SU launches Book Market for students to resell course books
Sussex Students’ Union (SU) is launching an online book market for students to buy and sell academic books this week. The market will operate via the SU’s website, and was one of the manifesto pledges of President Frida Gustafsson.
In December, one of the Frida’s other pledges, to allow hot drinks into the library, was finally fulfilled, leaving many students content. Alongside this, the President wished to tackle other academic issues like setting up a University online book market to cheapen the cost of students of getting textbooks, which will be set to launch 1st March.
The President having recognized this struggle, has officially succeeding in launching the book market. Frida told The Badger: “I know I used to get quite annoyed with how expensive my course books were, and wished there was an easy way to get a hold of a cheaper second-hand copy.

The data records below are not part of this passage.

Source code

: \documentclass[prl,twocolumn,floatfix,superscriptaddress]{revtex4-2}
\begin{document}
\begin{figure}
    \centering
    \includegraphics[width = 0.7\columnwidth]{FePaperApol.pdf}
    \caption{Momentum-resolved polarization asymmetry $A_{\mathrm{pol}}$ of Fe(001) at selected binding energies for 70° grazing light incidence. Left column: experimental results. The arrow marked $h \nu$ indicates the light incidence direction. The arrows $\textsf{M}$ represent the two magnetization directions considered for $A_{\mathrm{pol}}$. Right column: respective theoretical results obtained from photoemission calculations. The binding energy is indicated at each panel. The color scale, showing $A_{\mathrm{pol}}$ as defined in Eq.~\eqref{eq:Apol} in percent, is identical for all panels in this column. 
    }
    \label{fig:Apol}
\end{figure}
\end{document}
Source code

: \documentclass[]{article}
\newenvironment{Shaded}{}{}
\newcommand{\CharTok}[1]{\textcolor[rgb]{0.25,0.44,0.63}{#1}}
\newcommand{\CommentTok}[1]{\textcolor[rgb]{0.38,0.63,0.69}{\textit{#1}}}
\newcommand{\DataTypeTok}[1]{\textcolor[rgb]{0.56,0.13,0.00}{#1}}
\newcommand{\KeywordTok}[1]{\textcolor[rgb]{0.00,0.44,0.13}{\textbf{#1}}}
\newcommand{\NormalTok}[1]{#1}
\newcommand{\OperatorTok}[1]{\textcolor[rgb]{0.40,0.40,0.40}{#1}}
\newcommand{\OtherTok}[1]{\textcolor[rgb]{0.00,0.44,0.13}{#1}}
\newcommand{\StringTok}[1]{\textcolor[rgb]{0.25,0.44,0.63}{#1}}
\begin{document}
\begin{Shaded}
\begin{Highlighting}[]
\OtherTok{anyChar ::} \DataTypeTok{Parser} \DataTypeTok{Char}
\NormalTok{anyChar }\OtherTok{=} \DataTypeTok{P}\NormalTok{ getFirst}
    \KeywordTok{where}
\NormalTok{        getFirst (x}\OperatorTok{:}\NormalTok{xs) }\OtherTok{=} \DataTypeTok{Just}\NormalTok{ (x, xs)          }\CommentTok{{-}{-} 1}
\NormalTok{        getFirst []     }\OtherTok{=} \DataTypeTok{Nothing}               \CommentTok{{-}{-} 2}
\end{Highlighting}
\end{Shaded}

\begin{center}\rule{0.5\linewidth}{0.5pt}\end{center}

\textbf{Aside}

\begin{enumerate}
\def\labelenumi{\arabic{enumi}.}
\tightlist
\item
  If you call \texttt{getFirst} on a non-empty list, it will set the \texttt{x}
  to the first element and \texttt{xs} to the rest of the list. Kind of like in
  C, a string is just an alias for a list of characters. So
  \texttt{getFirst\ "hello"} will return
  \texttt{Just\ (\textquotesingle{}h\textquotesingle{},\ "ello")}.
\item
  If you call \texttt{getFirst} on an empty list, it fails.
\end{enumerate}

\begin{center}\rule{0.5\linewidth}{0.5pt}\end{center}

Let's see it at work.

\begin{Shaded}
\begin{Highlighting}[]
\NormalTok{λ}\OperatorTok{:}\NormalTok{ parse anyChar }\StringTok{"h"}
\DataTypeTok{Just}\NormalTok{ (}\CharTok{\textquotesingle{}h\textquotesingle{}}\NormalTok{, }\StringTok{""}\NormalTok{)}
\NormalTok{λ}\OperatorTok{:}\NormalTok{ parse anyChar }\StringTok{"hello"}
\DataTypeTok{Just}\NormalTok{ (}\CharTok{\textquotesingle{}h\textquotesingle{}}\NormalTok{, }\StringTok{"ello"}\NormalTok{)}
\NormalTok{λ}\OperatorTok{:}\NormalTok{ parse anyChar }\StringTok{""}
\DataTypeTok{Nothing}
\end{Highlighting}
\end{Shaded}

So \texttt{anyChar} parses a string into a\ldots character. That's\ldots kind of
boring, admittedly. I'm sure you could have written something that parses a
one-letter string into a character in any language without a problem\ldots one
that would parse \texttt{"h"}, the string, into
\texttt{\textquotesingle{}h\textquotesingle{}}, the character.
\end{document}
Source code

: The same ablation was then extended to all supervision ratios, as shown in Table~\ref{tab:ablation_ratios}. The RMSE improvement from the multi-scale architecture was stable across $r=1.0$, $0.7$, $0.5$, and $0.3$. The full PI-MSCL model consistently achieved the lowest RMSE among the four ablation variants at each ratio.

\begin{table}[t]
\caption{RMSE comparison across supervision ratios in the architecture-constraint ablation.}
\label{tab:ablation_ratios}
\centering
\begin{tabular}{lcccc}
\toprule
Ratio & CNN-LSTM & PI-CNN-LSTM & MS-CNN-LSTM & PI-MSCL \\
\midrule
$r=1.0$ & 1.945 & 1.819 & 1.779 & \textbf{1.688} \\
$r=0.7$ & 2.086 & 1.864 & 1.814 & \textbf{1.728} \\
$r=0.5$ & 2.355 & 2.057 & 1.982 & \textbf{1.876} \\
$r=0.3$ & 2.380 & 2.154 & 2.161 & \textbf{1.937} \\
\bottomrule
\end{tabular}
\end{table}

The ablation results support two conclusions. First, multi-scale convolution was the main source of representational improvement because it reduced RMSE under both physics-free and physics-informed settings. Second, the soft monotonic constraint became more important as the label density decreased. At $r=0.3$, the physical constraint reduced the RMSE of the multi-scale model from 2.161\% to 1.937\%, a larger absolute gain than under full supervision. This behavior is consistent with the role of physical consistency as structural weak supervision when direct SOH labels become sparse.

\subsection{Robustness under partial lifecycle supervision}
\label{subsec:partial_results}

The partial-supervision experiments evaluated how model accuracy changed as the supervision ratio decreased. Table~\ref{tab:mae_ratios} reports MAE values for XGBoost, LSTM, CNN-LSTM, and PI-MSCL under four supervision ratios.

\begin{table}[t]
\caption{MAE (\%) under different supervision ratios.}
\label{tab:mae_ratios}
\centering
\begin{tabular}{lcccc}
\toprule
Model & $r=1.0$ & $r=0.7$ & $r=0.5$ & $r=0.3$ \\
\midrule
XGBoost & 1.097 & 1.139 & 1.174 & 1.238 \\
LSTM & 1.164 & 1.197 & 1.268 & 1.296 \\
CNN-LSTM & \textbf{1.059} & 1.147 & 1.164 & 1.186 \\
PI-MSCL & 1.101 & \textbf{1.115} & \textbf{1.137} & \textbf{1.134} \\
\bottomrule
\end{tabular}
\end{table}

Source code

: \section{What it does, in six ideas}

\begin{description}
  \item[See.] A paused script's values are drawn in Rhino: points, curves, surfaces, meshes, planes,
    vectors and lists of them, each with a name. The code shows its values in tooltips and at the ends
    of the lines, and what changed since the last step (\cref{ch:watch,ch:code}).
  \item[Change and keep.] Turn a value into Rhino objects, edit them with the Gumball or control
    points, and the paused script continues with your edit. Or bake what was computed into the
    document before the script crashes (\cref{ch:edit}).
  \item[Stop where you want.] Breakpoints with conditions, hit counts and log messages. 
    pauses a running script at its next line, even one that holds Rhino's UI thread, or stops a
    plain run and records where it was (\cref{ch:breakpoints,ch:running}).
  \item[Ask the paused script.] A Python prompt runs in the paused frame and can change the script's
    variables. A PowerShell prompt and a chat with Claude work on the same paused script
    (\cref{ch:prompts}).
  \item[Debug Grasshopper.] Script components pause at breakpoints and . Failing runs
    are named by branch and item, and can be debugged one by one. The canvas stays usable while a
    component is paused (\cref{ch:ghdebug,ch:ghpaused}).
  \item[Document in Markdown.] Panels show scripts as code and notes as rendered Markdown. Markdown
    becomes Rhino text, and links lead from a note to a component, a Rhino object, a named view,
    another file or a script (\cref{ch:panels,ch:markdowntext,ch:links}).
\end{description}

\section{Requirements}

I’m hoping students will enjoy this website as much as I would have!”
Students are more than aware of the expenses spent on books for their courses that may rarely be used or are needed for just a short period of time, with spending on reading lists often a frustrating experience.
A first year History student told the Badger: “Students were given the wrong reading lists and bought texts which were never used for the following term,” one situation students have found themselves in which could benefit from the online book market.
The new website aims to help students financially benefit from each other by saving money on books as well as recouping costs by selling used texts for affordable prices. This method is also environmentally friendly, a central focus for the President, as on a wider scale reusing course books could cut down on printing resources and reduce waste.
Despite the many benefits of this online website, this change may not impact students greatly. Alternative ways of saving money on texts may prove to be just as efficient, such as resources like the library and electronic uploads, and the scheme is entirely dependent on student usage of the scheme – the level of which remains to be seen.